In the myth of the churning milk, the mountain that is spun around by the pulling of the naga by the devas and asuras begins to sink. Shiva saves the day by turning into a vast sea turtle that supports the mountain on its back. One feels, after six nights of living with Aman, that they have the same philosophy toward their guests.
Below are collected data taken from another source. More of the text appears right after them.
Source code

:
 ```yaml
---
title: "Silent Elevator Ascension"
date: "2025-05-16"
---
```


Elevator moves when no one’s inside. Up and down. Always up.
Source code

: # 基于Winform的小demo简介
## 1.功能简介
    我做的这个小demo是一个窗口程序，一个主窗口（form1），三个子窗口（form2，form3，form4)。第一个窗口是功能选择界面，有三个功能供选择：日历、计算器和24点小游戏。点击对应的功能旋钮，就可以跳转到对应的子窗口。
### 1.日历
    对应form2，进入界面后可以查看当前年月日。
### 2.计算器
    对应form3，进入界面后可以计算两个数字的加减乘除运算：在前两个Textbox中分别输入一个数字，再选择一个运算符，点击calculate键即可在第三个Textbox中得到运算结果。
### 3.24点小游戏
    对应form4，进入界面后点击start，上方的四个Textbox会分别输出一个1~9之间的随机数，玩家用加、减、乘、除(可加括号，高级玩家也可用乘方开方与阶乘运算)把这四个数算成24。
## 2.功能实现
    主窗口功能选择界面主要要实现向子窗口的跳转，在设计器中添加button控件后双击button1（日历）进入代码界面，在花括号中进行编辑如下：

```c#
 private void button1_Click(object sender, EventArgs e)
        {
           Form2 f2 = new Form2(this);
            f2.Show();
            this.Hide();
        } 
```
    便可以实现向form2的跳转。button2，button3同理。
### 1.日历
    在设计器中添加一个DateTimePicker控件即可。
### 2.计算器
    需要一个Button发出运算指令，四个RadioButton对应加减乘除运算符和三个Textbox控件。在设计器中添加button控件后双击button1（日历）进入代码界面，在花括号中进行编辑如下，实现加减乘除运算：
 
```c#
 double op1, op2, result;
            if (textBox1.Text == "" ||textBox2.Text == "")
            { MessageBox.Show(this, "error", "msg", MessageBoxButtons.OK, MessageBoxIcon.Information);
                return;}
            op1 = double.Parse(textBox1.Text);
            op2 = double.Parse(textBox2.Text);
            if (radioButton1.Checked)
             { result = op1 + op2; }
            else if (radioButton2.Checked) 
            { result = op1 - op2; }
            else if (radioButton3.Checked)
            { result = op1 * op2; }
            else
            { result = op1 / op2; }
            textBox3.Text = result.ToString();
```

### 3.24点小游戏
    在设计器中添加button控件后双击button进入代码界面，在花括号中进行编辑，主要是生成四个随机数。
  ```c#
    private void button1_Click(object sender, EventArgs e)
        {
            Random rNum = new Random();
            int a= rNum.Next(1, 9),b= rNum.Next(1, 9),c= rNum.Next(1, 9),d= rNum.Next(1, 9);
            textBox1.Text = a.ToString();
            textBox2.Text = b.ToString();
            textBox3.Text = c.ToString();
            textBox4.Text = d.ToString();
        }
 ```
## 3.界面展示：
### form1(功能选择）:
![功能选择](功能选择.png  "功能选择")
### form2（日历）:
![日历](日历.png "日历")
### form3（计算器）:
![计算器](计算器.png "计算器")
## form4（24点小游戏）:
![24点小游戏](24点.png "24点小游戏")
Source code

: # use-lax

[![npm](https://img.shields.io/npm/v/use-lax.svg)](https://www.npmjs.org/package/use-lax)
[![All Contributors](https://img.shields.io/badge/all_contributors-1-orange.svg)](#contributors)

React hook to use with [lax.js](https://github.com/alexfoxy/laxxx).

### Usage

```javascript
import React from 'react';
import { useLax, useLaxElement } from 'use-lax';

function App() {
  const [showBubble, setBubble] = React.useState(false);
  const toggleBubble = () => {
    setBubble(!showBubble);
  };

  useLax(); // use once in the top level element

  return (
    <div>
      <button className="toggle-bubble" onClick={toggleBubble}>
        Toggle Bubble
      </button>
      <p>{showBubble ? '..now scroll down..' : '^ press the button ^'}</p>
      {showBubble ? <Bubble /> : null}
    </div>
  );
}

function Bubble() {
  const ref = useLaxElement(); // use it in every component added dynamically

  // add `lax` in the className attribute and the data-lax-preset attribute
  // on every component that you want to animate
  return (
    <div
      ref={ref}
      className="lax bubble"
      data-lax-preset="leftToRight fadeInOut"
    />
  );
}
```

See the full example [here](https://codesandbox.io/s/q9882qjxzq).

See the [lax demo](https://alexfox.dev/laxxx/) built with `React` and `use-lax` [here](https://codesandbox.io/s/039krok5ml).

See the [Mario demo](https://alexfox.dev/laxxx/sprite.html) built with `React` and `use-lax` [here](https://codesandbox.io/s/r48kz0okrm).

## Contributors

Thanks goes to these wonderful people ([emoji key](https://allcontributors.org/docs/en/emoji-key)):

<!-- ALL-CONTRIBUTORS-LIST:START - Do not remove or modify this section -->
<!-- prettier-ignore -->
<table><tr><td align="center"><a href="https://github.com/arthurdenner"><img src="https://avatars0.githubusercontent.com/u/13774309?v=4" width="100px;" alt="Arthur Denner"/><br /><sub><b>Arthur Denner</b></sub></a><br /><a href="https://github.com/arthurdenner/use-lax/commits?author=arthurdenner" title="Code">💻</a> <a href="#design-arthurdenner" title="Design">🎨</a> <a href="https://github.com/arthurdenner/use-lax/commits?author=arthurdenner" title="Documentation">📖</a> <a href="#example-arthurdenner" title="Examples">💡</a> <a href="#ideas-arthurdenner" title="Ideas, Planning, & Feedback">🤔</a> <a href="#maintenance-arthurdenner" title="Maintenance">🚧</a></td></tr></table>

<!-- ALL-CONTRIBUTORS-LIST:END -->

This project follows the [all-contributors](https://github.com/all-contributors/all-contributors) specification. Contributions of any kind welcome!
Where they fall the Aman-ites will be there to pick them up, where they want to rise higher they will have a ladder and a route map that shows them the way.
- The spa at Amansara offers several specialities including cranio-sacral therapy that leaves one feeling cleansed in mind and body.
- Once a year world-renowned Angkor Wat expert Roland Fletcher attends the resort and leads a not-to-be-missed tour of the temples.
- Ask to be picked up from the airport in Amansara’s own time machine, a 1960s era black stretch Mercedes.
- Head out to one of the local restaurants, some of which are housed within traditional Laos stilt houses and serve excellent Laotian cuisine.
- Shop at Les Artisans d’Angkor, where there is a large and exquisite range of Khmer artefacts made by disabled craftsmen from the local community.
- Take a helicopter ride organised by Amansara to remote temples near the Thai border.
- Make a private dinner date at an Angkor temple and have a feast served by candlelight from the Amansara kitchens.
- Take a boat trip on the Khan River and visit Tad Sae to stroll past the local elephant herd and encounter a waterfall that flows out of the jungle.
- Visit Ock Pop Tok’s craft centre and be instructed in the silk-making process, the three types of Lao weaving, and how to dye a silk scarf with all natural ingredients.
- Head to the Amantaka spa for a Traditional Lao massage that combines gentle yoga stretches and pressure point massage to relieve tension and relax the muscles.
- Follow Buddhist novices and their ritual drums to the peak of Mount Phousi and Wat Chomsi, the 300+ steps up make a good workout and offer a glimpse of sunrise over Luang Pranbang’s golden rooftops.
- Rent a boat and glide down river to the Pak Ou caves that shelter hundreds of images of Buddha.
- Get a regal fix at the Royal Palace Museum, the Laotian royal family residence until 1975. The private rooms of the 1904 structure have Art Deco furniture, royal costumes and world class Buddha statues.
- Amanresorts was founded by Indonesian entrepreneur Adrian Zecha, a former journalist.
- Zecha, now 79, loves cigars, is known for his impeccable taste and once had a home in Hong Kong with a working fireplace.
- The first Aman opened by Zecha was Amanpuri opened in 1987 on the southern Thai island of Phuket.
- Zecha had a stint at Time magazine in the 1950s and later left to start his own weekly Asian affairs magazine.
- Aman does not advertise and Zecha says “I find it very difficult to explain, even for me, what an Aman is.”
- Zecha only approves a project after he has made sure its ambience won’t be damaged by nearby construction or visual pollution.
- Each property chosen by Zecha must reflect local culture and blend into the surroundings. The Amanwana in Indonesia, for example, is a seasonal tent camp surrounded by deer and wild boar.